In piazza anche Cgil, il Gruppo Abele di don Ciotti, l’Arci, organizzazioni studentesche, collettivi femministi. Il comune di Torino e la regione Piemonte patrocinano l’iniziativa.

«Per ricordare le vittime dell’odio anti-trans, tradizionalmente si organizzano i candle light, le veglie con le candele», spiega al manifesto Christian Ballarin, presidente dello storico circolo glbtq torinese Maurice e attivista trans.

«Con il corteo vogliamo uscire dallo schema della commemorazione per rivolgerci all’opinione pubblica in modo più coinvolgente. Una sorta di trans pride che metta al centro le nostre rivendicazioni, che inevitabilmente finiscono un po’ in ombra nelle “tradizionali” giornate dell’orgoglio glbtq di giugno. Noi siamo una presenza più perturbante rispetto a gay e lesbiche: non sarebbe immaginabile una pubblicità con persone trans.

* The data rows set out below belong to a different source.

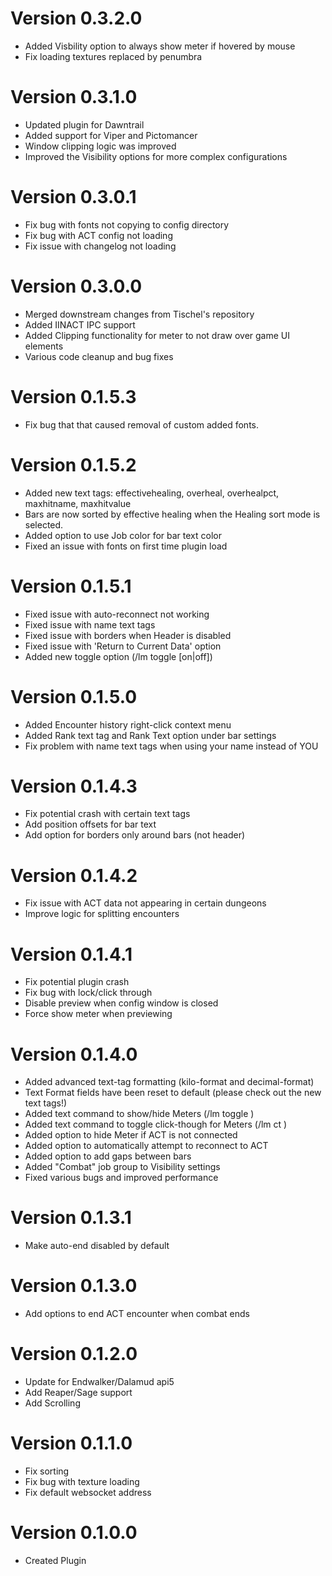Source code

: # Version 0.3.2.0
- Added Visbility option to always show meter if hovered by mouse
- Fix loading textures replaced by penumbra

# Version 0.3.1.0
- Updated plugin for Dawntrail
- Added support for Viper and Pictomancer
- Window clipping logic was improved
- Improved the Visibility options for more complex configurations

# Version 0.3.0.1
- Fix bug with fonts not copying to config directory
- Fix bug with ACT config not loading
- Fix issue with changelog not loading

# Version 0.3.0.0
- Merged downstream changes from Tischel's repository
- Added IINACT IPC support
- Added Clipping functionality for meter to not draw over game UI elements
- Various code cleanup and bug fixes

# Version 0.1.5.3
- Fix bug that that caused removal of custom added fonts.

# Version 0.1.5.2
- Added new text tags: effectivehealing, overheal, overhealpct, maxhitname, maxhitvalue
- Bars are now sorted by effective healing when the Healing sort mode is selected.
- Added option to use Job color for bar text color
- Fixed an issue with fonts on first time plugin load

# Version 0.1.5.1
- Fixed issue with auto-reconnect not working
- Fixed issue with name text tags
- Fixed issue with borders when Header is disabled
- Fixed issue with 'Return to Current Data' option
- Added new toggle option (/lm toggle <number> [on|off])

# Version 0.1.5.0
- Added Encounter history right-click context menu
- Added Rank text tag and Rank Text option under bar settings
- Fix problem with name text tags when using your name instead of YOU

# Version 0.1.4.3
- Fix potential crash with certain text tags
- Add position offsets for bar text
- Add option for borders only around bars (not header)

# Version 0.1.4.2
- Fix issue with ACT data not appearing in certain dungeons
- Improve logic for splitting encounters

# Version 0.1.4.1
- Fix potential plugin crash
- Fix bug with lock/click through
- Disable preview when config window is closed
- Force show meter when previewing

# Version 0.1.4.0
- Added advanced text-tag formatting (kilo-format and decimal-format)
- Text Format fields have been reset to default (please check out the new text tags!)
- Added text command to show/hide Meters (/lm toggle <number>)
- Added text command to toggle click-though for Meters (/lm ct <number>)
- Added option to hide Meter if ACT is not connected
- Added option to automatically attempt to reconnect to ACT
- Added option to add gaps between bars
- Added "Combat" job group to Visibility settings
- Fixed various bugs and improved performance

# Version 0.1.3.1
- Make auto-end disabled by default

# Version 0.1.3.0
- Add options to end ACT encounter when combat ends

# Version 0.1.2.0
- Update for Endwalker/Dalamud api5
- Add Reaper/Sage support
- Add Scrolling

# Version 0.1.1.0
- Fix sorting
- Fix bug with texture loading
- Fix default websocket address

# Version 0.1.0.0
- Created Plugin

Pur nella novità, manteniamo comunque la dimensione del ricordo: alla fine del corteo leggeremo i nomi delle vittime della transfobia e una cantante dell’Opera di Parigi dedicherà loro alcune canzoni», afferma Ballarin.

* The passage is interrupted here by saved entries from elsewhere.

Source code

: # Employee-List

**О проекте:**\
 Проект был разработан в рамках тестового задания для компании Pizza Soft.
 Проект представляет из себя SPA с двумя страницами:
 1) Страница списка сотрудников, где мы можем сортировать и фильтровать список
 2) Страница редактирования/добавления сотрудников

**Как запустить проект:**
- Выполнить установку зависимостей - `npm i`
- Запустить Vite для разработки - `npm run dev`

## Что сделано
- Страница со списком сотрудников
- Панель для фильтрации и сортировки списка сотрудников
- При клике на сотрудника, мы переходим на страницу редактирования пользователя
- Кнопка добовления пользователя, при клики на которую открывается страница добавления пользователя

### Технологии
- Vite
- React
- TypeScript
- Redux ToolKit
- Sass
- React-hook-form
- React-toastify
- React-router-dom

La Trans freedom march odierna è dedicata in particolare alla memoria di due persone trans che hanno recentemente subito una forma particolare di violenza, quella dopo la morte: Nicole, che è stata seppellita in abiti maschili, e Valentina, che è stata ricordata nei manifesti funebri con il nome da uomo. «La mancanza di una legge che riconosca l’identità delle persone transgender ha permesso che le famiglie calpestassero la dignità di queste due donne. Neanche da morte hanno avuto diritto di essere ricordate per come si sentivano e come vivevano», denunciano gli organizzatori.

Il corteo di oggi arriva in prossimità della giornata dedicata alla lotta contro la violenza di genere: «C’è un legame tra la violenza sulle donne e quella transfobica, perché la stragrande maggioranza delle vittime sono donne trans», argomenta Ballarin. «Viviamo in una società maschilista e le donne trans sono vittime della mentalità dominante. Ad aggravare la situazione c’è il fatto che spesso si trovano a vivere in contesti di emarginazione sociale che le rende soggetti esposti alla violenza».

Al mondo politico gli attivisti trans chiedono che «la legge sul cambio di sesso venga modificata e riconosca, come in molti paesi europei, anche i diritti di quelle persone che non arrivano all’intervento chirurgico sui genitali ma vivono comunque la loro vita nel genere d’elezione». E proprio per fare il punto sulla riforma della legge sul cambiamento di sesso (la 164/1982), attualmente dimenticata in commissione giustizia al Senato, i promotori hanno invitato giuristi, medici, psicologi ed esponenti politici in un convegno pubblico, domani alle 14 al Museo della Resistenza, sempre a Torino.

Saranno presenti, oltre alle assessore alle pari opportunità di Torino e Piemonte, Ilda Curti (Pd) e Monica Cerutti (Sel), anche i primi firmatari delle due proposte di legge: Sergio Lo Giudice (Pd) e Alberto Airola (M5s). Ballarin è scettico, ma non perde la speranza: «A livello politico non si sta muovendo un granché, ma non molliamo. Penso ci sia un gioco delle parti. Se non si portano risultati sui diritti civili, il Pd non può scaricare le colpe su Alfano: la responsabilità è tutta sua».